Source records:
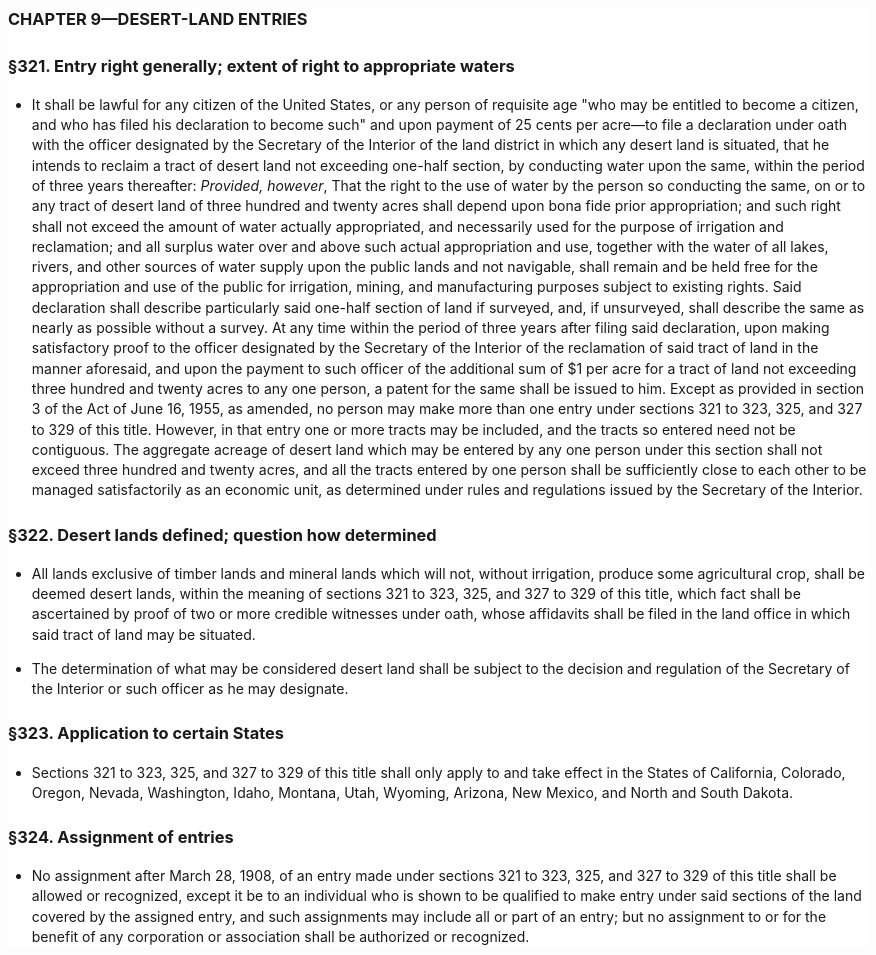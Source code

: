### **CHAPTER 9—DESERT-LAND ENTRIES**

### §321. Entry right generally; extent of right to appropriate waters
* It shall be lawful for any citizen of the United States, or any person of requisite age "who may be entitled to become a citizen, and who has filed his declaration to become such" and upon payment of 25 cents per acre—to file a declaration under oath with the officer designated by the Secretary of the Interior of the land district in which any desert land is situated, that he intends to reclaim a tract of desert land not exceeding one-half section, by conducting water upon the same, within the period of three years thereafter: _Provided, however_, That the right to the use of water by the person so conducting the same, on or to any tract of desert land of three hundred and twenty acres shall depend upon bona fide prior appropriation; and such right shall not exceed the amount of water actually appropriated, and necessarily used for the purpose of irrigation and reclamation; and all surplus water over and above such actual appropriation and use, together with the water of all lakes, rivers, and other sources of water supply upon the public lands and not navigable, shall remain and be held free for the appropriation and use of the public for irrigation, mining, and manufacturing purposes subject to existing rights. Said declaration shall describe particularly said one-half section of land if surveyed, and, if unsurveyed, shall describe the same as nearly as possible without a survey. At any time within the period of three years after filing said declaration, upon making satisfactory proof to the officer designated by the Secretary of the Interior of the reclamation of said tract of land in the manner aforesaid, and upon the payment to such officer of the additional sum of $1 per acre for a tract of land not exceeding three hundred and twenty acres to any one person, a patent for the same shall be issued to him. Except as provided in section 3 of the Act of June 16, 1955, as amended, no person may make more than one entry under sections 321 to 323, 325, and 327 to 329 of this title. However, in that entry one or more tracts may be included, and the tracts so entered need not be contiguous. The aggregate acreage of desert land which may be entered by any one person under this section shall not exceed three hundred and twenty acres, and all the tracts entered by one person shall be sufficiently close to each other to be managed satisfactorily as an economic unit, as determined under rules and regulations issued by the Secretary of the Interior.

### §322. Desert lands defined; question how determined
* All lands exclusive of timber lands and mineral lands which will not, without irrigation, produce some agricultural crop, shall be deemed desert lands, within the meaning of sections 321 to 323, 325, and 327 to 329 of this title, which fact shall be ascertained by proof of two or more credible witnesses under oath, whose affidavits shall be filed in the land office in which said tract of land may be situated.

* The determination of what may be considered desert land shall be subject to the decision and regulation of the Secretary of the Interior or such officer as he may designate.

### §323. Application to certain States
* Sections 321 to 323, 325, and 327 to 329 of this title shall only apply to and take effect in the States of California, Colorado, Oregon, Nevada, Washington, Idaho, Montana, Utah, Wyoming, Arizona, New Mexico, and North and South Dakota.

### §324. Assignment of entries
* No assignment after March 28, 1908, of an entry made under sections 321 to 323, 325, and 327 to 329 of this title shall be allowed or recognized, except it be to an individual who is shown to be qualified to make entry under said sections of the land covered by the assigned entry, and such assignments may include all or part of an entry; but no assignment to or for the benefit of any corporation or association shall be authorized or recognized.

What is required:
The records above are to be repeated exactly, apart from their pictures.

Answer to the problem:
Source code

:### **CHAPTER 9—DESERT-LAND ENTRIES**

### §321. Entry right generally; extent of right to appropriate waters
* It shall be lawful for any citizen of the United States, or any person of requisite age "who may be entitled to become a citizen, and who has filed his declaration to become such" and upon payment of 25 cents per acre—to file a declaration under oath with the officer designated by the Secretary of the Interior of the land district in which any desert land is situated, that he intends to reclaim a tract of desert land not exceeding one-half section, by conducting water upon the same, within the period of three years thereafter: _Provided, however_, That the right to the use of water by the person so conducting the same, on or to any tract of desert land of three hundred and twenty acres shall depend upon bona fide prior appropriation; and such right shall not exceed the amount of water actually appropriated, and necessarily used for the purpose of irrigation and reclamation; and all surplus water over and above such actual appropriation and use, together with the water of all lakes, rivers, and other sources of water supply upon the public lands and not navigable, shall remain and be held free for the appropriation and use of the public for irrigation, mining, and manufacturing purposes subject to existing rights. Said declaration shall describe particularly said one-half section of land if surveyed, and, if unsurveyed, shall describe the same as nearly as possible without a survey. At any time within the period of three years after filing said declaration, upon making satisfactory proof to the officer designated by the Secretary of the Interior of the reclamation of said tract of land in the manner aforesaid, and upon the payment to such officer of the additional sum of $1 per acre for a tract of land not exceeding three hundred and twenty acres to any one person, a patent for the same shall be issued to him. Except as provided in section 3 of the Act of June 16, 1955, as amended, no person may make more than one entry under sections 321 to 323, 325, and 327 to 329 of this title. However, in that entry one or more tracts may be included, and the tracts so entered need not be contiguous. The aggregate acreage of desert land which may be entered by any one person under this section shall not exceed three hundred and twenty acres, and all the tracts entered by one person shall be sufficiently close to each other to be managed satisfactorily as an economic unit, as determined under rules and regulations issued by the Secretary of the Interior.

### §322. Desert lands defined; question how determined
* All lands exclusive of timber lands and mineral lands which will not, without irrigation, produce some agricultural crop, shall be deemed desert lands, within the meaning of sections 321 to 323, 325, and 327 to 329 of this title, which fact shall be ascertained by proof of two or more credible witnesses under oath, whose affidavits shall be filed in the land office in which said tract of land may be situated.

* The determination of what may be considered desert land shall be subject to the decision and regulation of the Secretary of the Interior or such officer as he may designate.

### §323. Application to certain States
* Sections 321 to 323, 325, and 327 to 329 of this title shall only apply to and take effect in the States of California, Colorado, Oregon, Nevada, Washington, Idaho, Montana, Utah, Wyoming, Arizona, New Mexico, and North and South Dakota.

### §324. Assignment of entries
* No assignment after March 28, 1908, of an entry made under sections 321 to 323, 325, and 327 to 329 of this title shall be allowed or recognized, except it be to an individual who is shown to be qualified to make entry under said sections of the land covered by the assigned entry, and such assignments may include all or part of an entry; but no assignment to or for the benefit of any corporation or association shall be authorized or recognized.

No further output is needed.